TASK PROMPT - Reproduce the data exactly as it stands.
-------- RECORD EXCERPTS --------
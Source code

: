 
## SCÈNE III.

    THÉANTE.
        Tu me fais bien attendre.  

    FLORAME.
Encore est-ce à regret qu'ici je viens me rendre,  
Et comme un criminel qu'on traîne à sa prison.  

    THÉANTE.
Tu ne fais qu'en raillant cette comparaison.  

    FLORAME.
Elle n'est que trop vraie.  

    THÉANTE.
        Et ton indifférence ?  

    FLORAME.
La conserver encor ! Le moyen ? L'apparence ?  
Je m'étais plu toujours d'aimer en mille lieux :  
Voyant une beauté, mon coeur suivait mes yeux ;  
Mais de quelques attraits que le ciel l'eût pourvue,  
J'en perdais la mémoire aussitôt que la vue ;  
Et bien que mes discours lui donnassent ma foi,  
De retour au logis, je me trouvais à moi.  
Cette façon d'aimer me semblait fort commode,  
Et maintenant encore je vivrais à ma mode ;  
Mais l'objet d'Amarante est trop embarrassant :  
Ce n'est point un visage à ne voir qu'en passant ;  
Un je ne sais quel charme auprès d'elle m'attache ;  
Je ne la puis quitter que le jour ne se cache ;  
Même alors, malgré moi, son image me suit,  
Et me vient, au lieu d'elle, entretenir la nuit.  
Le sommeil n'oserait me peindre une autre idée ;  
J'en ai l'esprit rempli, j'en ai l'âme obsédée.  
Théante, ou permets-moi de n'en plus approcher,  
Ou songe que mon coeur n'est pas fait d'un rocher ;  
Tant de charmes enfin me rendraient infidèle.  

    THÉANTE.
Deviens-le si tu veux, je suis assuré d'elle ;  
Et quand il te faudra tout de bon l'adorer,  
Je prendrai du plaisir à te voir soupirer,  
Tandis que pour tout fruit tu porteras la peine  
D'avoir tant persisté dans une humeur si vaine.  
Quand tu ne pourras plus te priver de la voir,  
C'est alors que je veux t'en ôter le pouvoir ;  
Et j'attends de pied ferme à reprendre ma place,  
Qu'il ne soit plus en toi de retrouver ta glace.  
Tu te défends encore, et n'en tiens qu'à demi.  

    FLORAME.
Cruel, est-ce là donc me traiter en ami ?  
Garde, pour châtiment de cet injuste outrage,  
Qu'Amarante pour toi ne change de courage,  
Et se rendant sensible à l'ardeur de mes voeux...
--------
YOUR RESPONSE -
Source code

: 
## SCÈNE III.

    THÉANTE.
        Tu me fais bien attendre.  

    FLORAME.
Encore est-ce à regret qu'ici je viens me rendre,  
Et comme un criminel qu'on traîne à sa prison.  

    THÉANTE.
Tu ne fais qu'en raillant cette comparaison.  

    FLORAME.
Elle n'est que trop vraie.  

    THÉANTE.
        Et ton indifférence ?  

    FLORAME.
La conserver encor ! Le moyen ? L'apparence ?  
Je m'étais plu toujours d'aimer en mille lieux :  
Voyant une beauté, mon coeur suivait mes yeux ;  
Mais de quelques attraits que le ciel l'eût pourvue,  
J'en perdais la mémoire aussitôt que la vue ;  
Et bien que mes discours lui donnassent ma foi,  
De retour au logis, je me trouvais à moi.  
Cette façon d'aimer me semblait fort commode,  
Et maintenant encore je vivrais à ma mode ;  
Mais l'objet d'Amarante est trop embarrassant :  
Ce n'est point un visage à ne voir qu'en passant ;  
Un je ne sais quel charme auprès d'elle m'attache ;  
Je ne la puis quitter que le jour ne se cache ;  
Même alors, malgré moi, son image me suit,  
Et me vient, au lieu d'elle, entretenir la nuit.  
Le sommeil n'oserait me peindre une autre idée ;  
J'en ai l'esprit rempli, j'en ai l'âme obsédée.  
Théante, ou permets-moi de n'en plus approcher,  
Ou songe que mon coeur n'est pas fait d'un rocher ;  
Tant de charmes enfin me rendraient infidèle.  

    THÉANTE.
Deviens-le si tu veux, je suis assuré d'elle ;  
Et quand il te faudra tout de bon l'adorer,  
Je prendrai du plaisir à te voir soupirer,  
Tandis que pour tout fruit tu porteras la peine  
D'avoir tant persisté dans une humeur si vaine.  
Quand tu ne pourras plus te priver de la voir,  
C'est alors que je veux t'en ôter le pouvoir ;  
Et j'attends de pied ferme à reprendre ma place,  
Qu'il ne soit plus en toi de retrouver ta glace.  
Tu te défends encore, et n'en tiens qu'à demi.  

    FLORAME.
Cruel, est-ce là donc me traiter en ami ?  
Garde, pour châtiment de cet injuste outrage,  
Qu'Amarante pour toi ne change de courage,  
Et se rendant sensible à l'ardeur de mes voeux...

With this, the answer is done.